▶ PROBLEM
Every line below must be reproduced exactly; no pictures are to be included.

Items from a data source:
══════

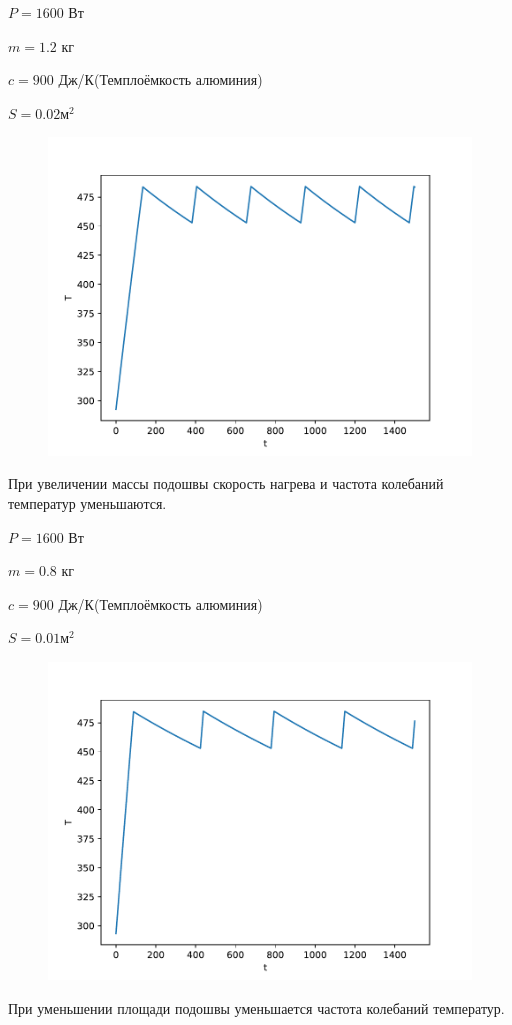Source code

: \documentclass[a4paper, 14pt]{extarticle}
\begin{document}
			$P = 1600$ Вт
			
			$m = 1.2$ кг
			
			$c = 900$ Дж/К(Темплоёмкость алюминия)
			
			$S = 0.02 \text{м}^2$
			
			\begin{figure}[H]
				\centering
				\includegraphics[width = \linewidth]{fig7.pdf}
				\caption[.] {}
			\end{figure}
			При увеличении массы подошвы скорость нагрева и частота колебаний температур уменьшаются.
			\pagebreak
			
			$P = 1600$ Вт
			
			$m = 0.8$ кг
			
			$c = 900$ Дж/К(Темплоёмкость алюминия)
			
			$S = 0.01 \text{м}^2$
			
			\begin{figure}[H]
				\centering
				\includegraphics[width = \linewidth]{fig8.pdf}
				\caption[.] {}
			\end{figure}
			При уменьшении площади подошвы уменьшается частота колебаний температур.
			\pagebreak
			
\end{document}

══════

▶ EXERCISE RESPONSE
Source code

: \documentclass[a4paper, 14pt]{extarticle}
\begin{document}
			$P = 1600$ Вт
			
			$m = 1.2$ кг
			
			$c = 900$ Дж/К(Темплоёмкость алюминия)
			
			$S = 0.02 \text{м}^2$
			
			\begin{figure}[H]
				\centering
				\includegraphics[width = \linewidth]{fig7.pdf}
				\caption[.] {}
			\end{figure}
			При увеличении массы подошвы скорость нагрева и частота колебаний температур уменьшаются.
			\pagebreak
			
			$P = 1600$ Вт
			
			$m = 0.8$ кг
			
			$c = 900$ Дж/К(Темплоёмкость алюминия)
			
			$S = 0.01 \text{м}^2$
			
			\begin{figure}[H]
				\centering
				\includegraphics[width = \linewidth]{fig8.pdf}
				\caption[.] {}
			\end{figure}
			При уменьшении площади подошвы уменьшается частота колебаний температур.
			\pagebreak
			
\end{document}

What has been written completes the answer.